(Stored records)
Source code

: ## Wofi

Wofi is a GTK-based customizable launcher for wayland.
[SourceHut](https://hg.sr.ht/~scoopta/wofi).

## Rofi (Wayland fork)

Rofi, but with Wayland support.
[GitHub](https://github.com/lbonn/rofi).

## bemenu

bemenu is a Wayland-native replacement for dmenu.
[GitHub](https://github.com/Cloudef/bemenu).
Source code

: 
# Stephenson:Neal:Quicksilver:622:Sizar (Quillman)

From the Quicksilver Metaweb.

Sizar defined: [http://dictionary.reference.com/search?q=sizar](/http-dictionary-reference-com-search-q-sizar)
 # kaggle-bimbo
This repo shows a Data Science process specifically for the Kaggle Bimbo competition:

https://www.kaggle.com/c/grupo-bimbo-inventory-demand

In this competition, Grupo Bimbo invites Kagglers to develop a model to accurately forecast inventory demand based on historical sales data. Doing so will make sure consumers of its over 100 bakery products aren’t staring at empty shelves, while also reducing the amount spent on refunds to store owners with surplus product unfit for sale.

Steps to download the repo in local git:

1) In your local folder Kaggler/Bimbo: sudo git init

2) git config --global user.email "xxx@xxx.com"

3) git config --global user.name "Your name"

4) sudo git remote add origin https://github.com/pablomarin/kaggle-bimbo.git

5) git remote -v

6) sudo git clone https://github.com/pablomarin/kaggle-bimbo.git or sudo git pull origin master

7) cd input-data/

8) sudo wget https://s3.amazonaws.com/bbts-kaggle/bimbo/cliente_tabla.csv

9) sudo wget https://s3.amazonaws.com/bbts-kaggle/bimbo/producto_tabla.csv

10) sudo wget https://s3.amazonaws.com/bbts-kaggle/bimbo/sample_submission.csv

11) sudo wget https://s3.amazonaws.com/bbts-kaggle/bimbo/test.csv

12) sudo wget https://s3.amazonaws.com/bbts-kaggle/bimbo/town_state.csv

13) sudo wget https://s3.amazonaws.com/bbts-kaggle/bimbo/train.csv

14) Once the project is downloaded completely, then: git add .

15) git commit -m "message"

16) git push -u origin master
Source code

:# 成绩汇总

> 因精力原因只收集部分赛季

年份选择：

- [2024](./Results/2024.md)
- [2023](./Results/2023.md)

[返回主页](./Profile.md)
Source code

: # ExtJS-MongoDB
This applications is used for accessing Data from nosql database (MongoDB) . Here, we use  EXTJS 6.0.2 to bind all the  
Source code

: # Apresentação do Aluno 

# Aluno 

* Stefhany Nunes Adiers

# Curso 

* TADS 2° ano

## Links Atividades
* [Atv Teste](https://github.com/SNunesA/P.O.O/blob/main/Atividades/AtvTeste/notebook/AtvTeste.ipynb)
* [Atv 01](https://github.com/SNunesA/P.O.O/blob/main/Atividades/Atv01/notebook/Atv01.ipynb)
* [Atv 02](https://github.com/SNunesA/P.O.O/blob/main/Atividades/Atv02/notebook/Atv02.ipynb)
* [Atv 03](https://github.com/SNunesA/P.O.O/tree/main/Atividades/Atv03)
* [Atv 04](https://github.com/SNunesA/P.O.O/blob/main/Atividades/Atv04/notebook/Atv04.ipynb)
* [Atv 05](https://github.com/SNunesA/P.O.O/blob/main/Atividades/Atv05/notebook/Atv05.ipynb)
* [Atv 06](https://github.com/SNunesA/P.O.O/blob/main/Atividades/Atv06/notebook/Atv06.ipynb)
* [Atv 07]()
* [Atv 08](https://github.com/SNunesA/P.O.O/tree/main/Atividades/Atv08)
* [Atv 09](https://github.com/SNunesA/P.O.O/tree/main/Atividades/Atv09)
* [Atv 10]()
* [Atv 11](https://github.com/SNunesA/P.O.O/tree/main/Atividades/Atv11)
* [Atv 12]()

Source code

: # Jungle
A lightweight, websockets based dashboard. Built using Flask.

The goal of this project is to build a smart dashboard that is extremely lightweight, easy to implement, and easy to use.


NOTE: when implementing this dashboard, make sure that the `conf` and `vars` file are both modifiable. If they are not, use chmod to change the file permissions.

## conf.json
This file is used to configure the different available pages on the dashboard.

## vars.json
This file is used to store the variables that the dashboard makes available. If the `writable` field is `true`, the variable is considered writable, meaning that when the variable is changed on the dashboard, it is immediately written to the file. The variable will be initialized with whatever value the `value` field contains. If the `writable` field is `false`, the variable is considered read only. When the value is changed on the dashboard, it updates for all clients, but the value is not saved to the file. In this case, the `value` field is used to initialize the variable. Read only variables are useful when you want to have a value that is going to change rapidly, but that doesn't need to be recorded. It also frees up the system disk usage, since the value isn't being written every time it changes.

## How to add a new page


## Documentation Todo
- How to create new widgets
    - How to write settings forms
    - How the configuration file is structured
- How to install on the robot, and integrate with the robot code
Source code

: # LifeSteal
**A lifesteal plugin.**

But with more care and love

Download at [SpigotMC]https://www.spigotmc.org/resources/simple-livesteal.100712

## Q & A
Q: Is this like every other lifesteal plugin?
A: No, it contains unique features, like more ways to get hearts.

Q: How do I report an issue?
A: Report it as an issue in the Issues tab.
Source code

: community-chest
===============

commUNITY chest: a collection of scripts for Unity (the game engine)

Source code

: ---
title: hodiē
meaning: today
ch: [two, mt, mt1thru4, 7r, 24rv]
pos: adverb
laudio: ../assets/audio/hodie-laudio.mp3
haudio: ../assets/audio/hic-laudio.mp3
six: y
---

** WORK REQUIRED **
Find the lines above that contain the word "meaning" and copy each one.

** SOLVED PROBLEM **
This file is used to store the variables that the dashboard makes available. If the `writable` field is `true`, the variable is considered writable, meaning that when the variable is changed on the dashboard, it is immediately written to the file. The variable will be initialized with whatever value the `value` field contains. If the `writable` field is `false`, the variable is considered read only. When the value is changed on the dashboard, it updates for all clients, but the value is not saved to the file. In this case, the `value` field is used to initialize the variable. Read only variables are useful when you want to have a value that is going to change rapidly, but that doesn't need to be recorded. It also frees up the system disk usage, since the value isn't being written every time it changes.
meaning: today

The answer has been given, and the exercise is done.